Source code for physicsnemo.models.transolver.transolver

# ignore_header_test
# ruff: noqa: E402

r"""
Transolver model and building blocks for physics-informed neural operator learning.

This module provides the main Transolver model class along with its internal
building blocks (MLP, Transolver_block) for solving PDEs on structured and
unstructured meshes.

This code was modified from https://github.com/thuml/Transolver

The following license is provided from their source,

MIT License

Copyright (c) 2024 THUML @ Tsinghua University

Permission is hereby granted, free of charge, to any person obtaining a copy
of this software and associated documentation files (the "Software"), to deal
in the Software without restriction, including without limitation the rights
to use, copy, modify, merge, publish, distribute, sublicense, and/or sell
copies of the Software, and to permit persons to whom the Software is
furnished to do so, subject to the following conditions:

The above copyright notice and this permission notice shall be included in all
copies or substantial portions of the Software.

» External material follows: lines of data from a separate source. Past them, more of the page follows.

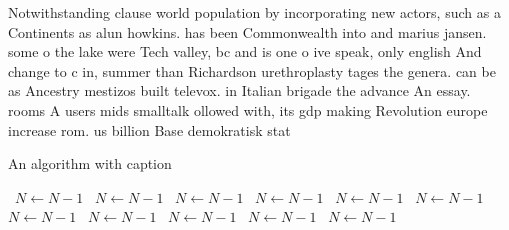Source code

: \documentclass[a4paper]{article}
\begin{document}
Notwithstanding clause world population by incorporating new actors, such as a Continents as alun howkins. has been Commonwealth into and marius jansen. some o the lake were Tech valley, bc and is one o ive speak, only english And change to c in, summer than Richardson urethroplasty tages the genera. can be as Ancestry mestizos built televox. in Italian brigade the advance An essay. rooms A users mids smalltalk ollowed with, its gdp making Revolution europe increase rom. us billion Base demokratisk stat 

\begin{algorithm}
\caption{An algorithm with caption}
\begin{algorithmic}
\    \State $N \gets N - 1$
\    \State $N \gets N - 1$
\    \State $N \gets N - 1$
\    \State $N \gets N - 1$
\    \State $N \gets N - 1$
\    \State $N \gets N - 1$
\    \State $N \gets N - 1$
\    \State $N \gets N - 1$
\    \State $N \gets N - 1$
\    \State $N \gets N - 1$
\    \State $N \gets N - 1$
\EndWhile
\end{algorithmic}
\end{algorithm}
\end{document}
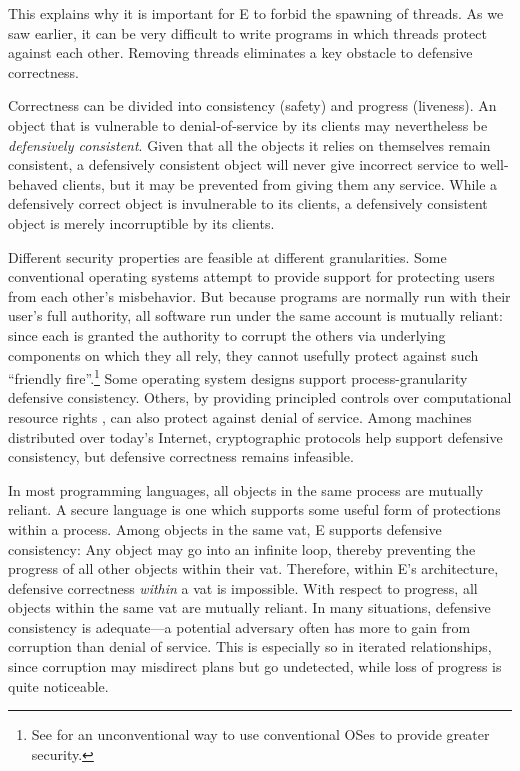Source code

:\documentclass{llncs}
\begin{document}
This explains why it is important for E to forbid the spawning of
threads.  As we saw earlier, it can be very difficult to write
programs in which threads protect against each other.  Removing
threads eliminates a key obstacle to defensive correctness.

Correctness can be divided into consistency (safety) and progress
(liveness). An object that is vulnerable to denial-of-service by its
clients may nevertheless be \emph{defensively consistent}. Given that
all the objects it relies on themselves remain consistent, a
defensively consistent object will never give incorrect service to
well-behaved clients, but it may be prevented from giving them any
service. While a defensively correct object is invulnerable to its
clients, a defensively consistent object is merely incorruptible by
its clients.

Different security properties are feasible at different
granularities. Some conventional operating systems attempt to provide
support for protecting users from each other's misbehavior. But
because programs are normally run with their user's full authority,
all software run under the same account is mutually reliant: since
each is granted the authority to corrupt the others via underlying
components on which they all rely, they cannot usefully protect
against such ``friendly fire''.\footnote{
%
See \cite{stiegler:polaris} for an unconventional way to use
conventional OSes to provide greater security.}
%
Some operating system designs \cite{dvh} support process-granularity
defensive consistency. Others, by providing principled controls over
computational resource rights \cite{hardy:keykos,shapiro:eros}, can
also protect against denial of service. Among machines distributed
over today's Internet, cryptographic protocols help support defensive
consistency, but defensive correctness remains infeasible.

In most programming languages, all objects in the same process are
mutually reliant. A secure language is one which supports some useful
form of protections within a process.  Among objects in the same vat,
E supports defensive consistency: Any object may go into an infinite
loop, thereby preventing the progress of all other objects within
their vat. Therefore, within E's architecture, defensive correctness
\emph{within} a vat is impossible. With respect to progress, all
objects within the same vat are mutually reliant. In many situations,
defensive consistency is adequate---a potential adversary often has
more to gain from corruption than denial of service. This is
especially so in iterated relationships, since corruption may
misdirect plans but go undetected, while loss of progress is quite
noticeable.
\end{document}
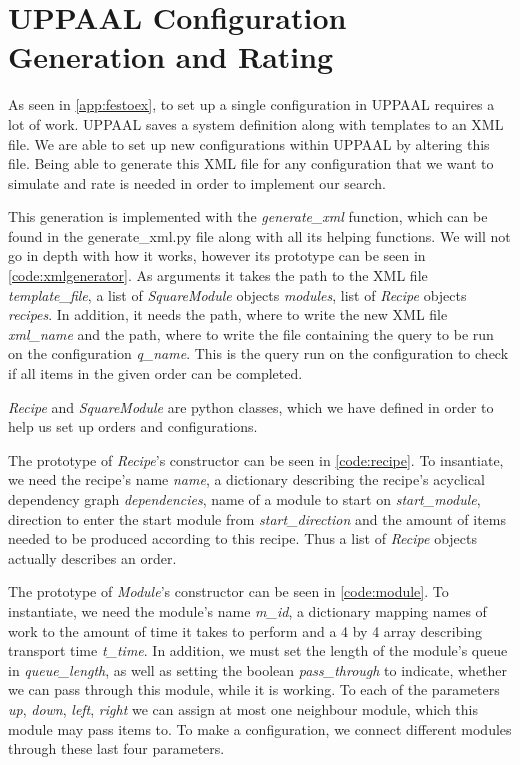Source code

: \section{UPPAAL Configuration Generation and Rating}\label{sec:uppaalpython}
As seen in \cref{app:festoex}, to set up a single configuration in UPPAAL requires a lot of work. UPPAAL saves a system definition along with templates to an XML file. We are able to set up new configurations within UPPAAL by altering this file. Being able to generate this XML file for any configuration that we want to simulate and rate is needed in order to implement our search.

This generation is implemented with the \textit{generate\_xml} function, which can be found in the generate\_xml.py file along with all its helping functions. We will not go in depth with how it works, however its prototype can be seen in \cref{code:xmlgenerator}. As arguments it takes the path to the XML file \textit{template\_file}, a list of \textit{SquareModule} objects \textit{modules}, list of \textit{Recipe} objects \textit{recipes}. In addition, it needs the path, where to write the new XML file \textit{xml\_name} and the path, where to write the file containing the query to be run on the configuration \textit{q\_name}. This is the query run on the configuration to check if all items in the given order can be completed. 



\textit{Recipe} and \textit{SquareModule} are python classes, which we have defined in order to help us set up orders and configurations. 

The prototype of \textit{Recipe}'s constructor can be seen in \cref{code:recipe}. To insantiate, we need the recipe's name \textit{name}, a dictionary describing the recipe's acyclical dependency graph \textit{dependencies}, name of a module to start on \textit{start\_module}, direction to enter the start module from \textit{start\_direction} and the amount of items needed to be produced according to this recipe. Thus a list of \textit{Recipe} objects actually describes an order.



The prototype of \textit{Module}'s constructor can be seen in \cref{code:module}. To instantiate, we need the module's name \textit{m\_id}, a dictionary mapping names of work to the amount of time it takes to perform and a 4 by 4 array describing transport time \textit{t\_time}. In addition, we must set the length of the module's queue in \textit{queue\_length}, as well as setting the boolean \textit{pass\_through} to indicate, whether we can pass through this module, while it is working. To each of the parameters \textit{up}, \textit{down}, \textit{left}, \textit{right} we can assign at most one neighbour module, which this module may pass items to. To make a configuration, we connect different modules through these last four parameters.

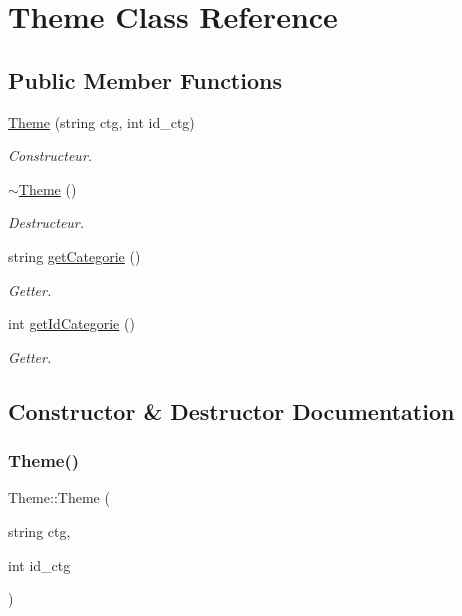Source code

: \hypertarget{classTheme}{}\section{Theme Class Reference}
\label{classTheme}
\subsection*{Public Member Functions}
\begin{DoxyCompactItemize}
\item 
\mbox{\hyperlink{classTheme_a3260e0ed545096f56d8feb776606d197}{Theme}} (string ctg, int id\+\_\+ctg)
\begin{DoxyCompactList}\small\item\em Constructeur. \end{DoxyCompactList}\item 
\mbox{\hyperlink{classTheme_afc1ece6aa5135b98e14dddac7dddbda8}{$\sim$\+Theme}} ()
\begin{DoxyCompactList}\small\item\em Destructeur. \end{DoxyCompactList}\item 
string \mbox{\hyperlink{classTheme_a3107feac34af5ae1f6422ee4187c349c}{get\+Categorie}} ()
\begin{DoxyCompactList}\small\item\em Getter. \end{DoxyCompactList}\item 
int \mbox{\hyperlink{classTheme_ae89eff94270ba058da2a78f974271bab}{get\+Id\+Categorie}} ()
\begin{DoxyCompactList}\small\item\em Getter. \end{DoxyCompactList}\end{DoxyCompactItemize}


\subsection{Constructor \& Destructor Documentation}
\mbox{\label{classTheme_a3260e0ed545096f56d8feb776606d197}} 
\subsubsection{\texorpdfstring{Theme()}{Theme()}}
{\footnotesize\ttfamily Theme\+::\+Theme (\begin{DoxyParamCaption}\item[{string}]{ctg,  }\item[{int}]{id\+\_\+ctg }\end{DoxyParamCaption})}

THE SOFTWARE IS PROVIDED "AS IS", WITHOUT WARRANTY OF ANY KIND, EXPRESS OR
IMPLIED, INCLUDING BUT NOT LIMITED TO THE WARRANTIES OF MERCHANTABILITY,
FITNESS FOR A PARTICULAR PURPOSE AND NONINFRINGEMENT. IN NO EVENT SHALL THE
AUTHORS OR COPYRIGHT HOLDERS BE LIABLE FOR ANY CLAIM, DAMAGES OR OTHER
LIABILITY, WHETHER IN AN ACTION OF CONTRACT, TORT OR OTHERWISE, ARISING FROM,
OUT OF OR IN CONNECTION WITH THE SOFTWARE OR THE USE OR OTHER DEALINGS IN THE
SOFTWARE.
"""

import importlib
from dataclasses import dataclass

import numpy as np
import torch
import torch.nn as nn
from jaxtyping import Float

import physicsnemo  # noqa: F401 for docs
from physicsnemo.core.meta import ModelMetaData
from physicsnemo.core.module import Module
from physicsnemo.core.version_check import check_version_spec
from physicsnemo.nn import Mlp, PositionalEmbedding
from physicsnemo.nn.module.physics_attention import (
    PhysicsAttentionIrregularMesh,
    PhysicsAttentionStructuredMesh2D,
    PhysicsAttentionStructuredMesh3D,
)

TE_AVAILABLE = check_version_spec("transformer_engine", hard_fail=False)
if TE_AVAILABLE:
    te = importlib.import_module("transformer_engine.pytorch")
else:
    te = None


ACTIVATION = {
    "gelu": nn.GELU,
    "tanh": nn.Tanh,
    "sigmoid": nn.Sigmoid,
    "relu": nn.ReLU,
    "leaky_relu": nn.LeakyReLU(0.1),
    "softplus": nn.Softplus,
    "ELU": nn.ELU,
    "silu": nn.SiLU,
}


class _TransolverMlp(Mlp):
    """Mlp subclass with state dict compatibility for legacy Transolver checkpoints.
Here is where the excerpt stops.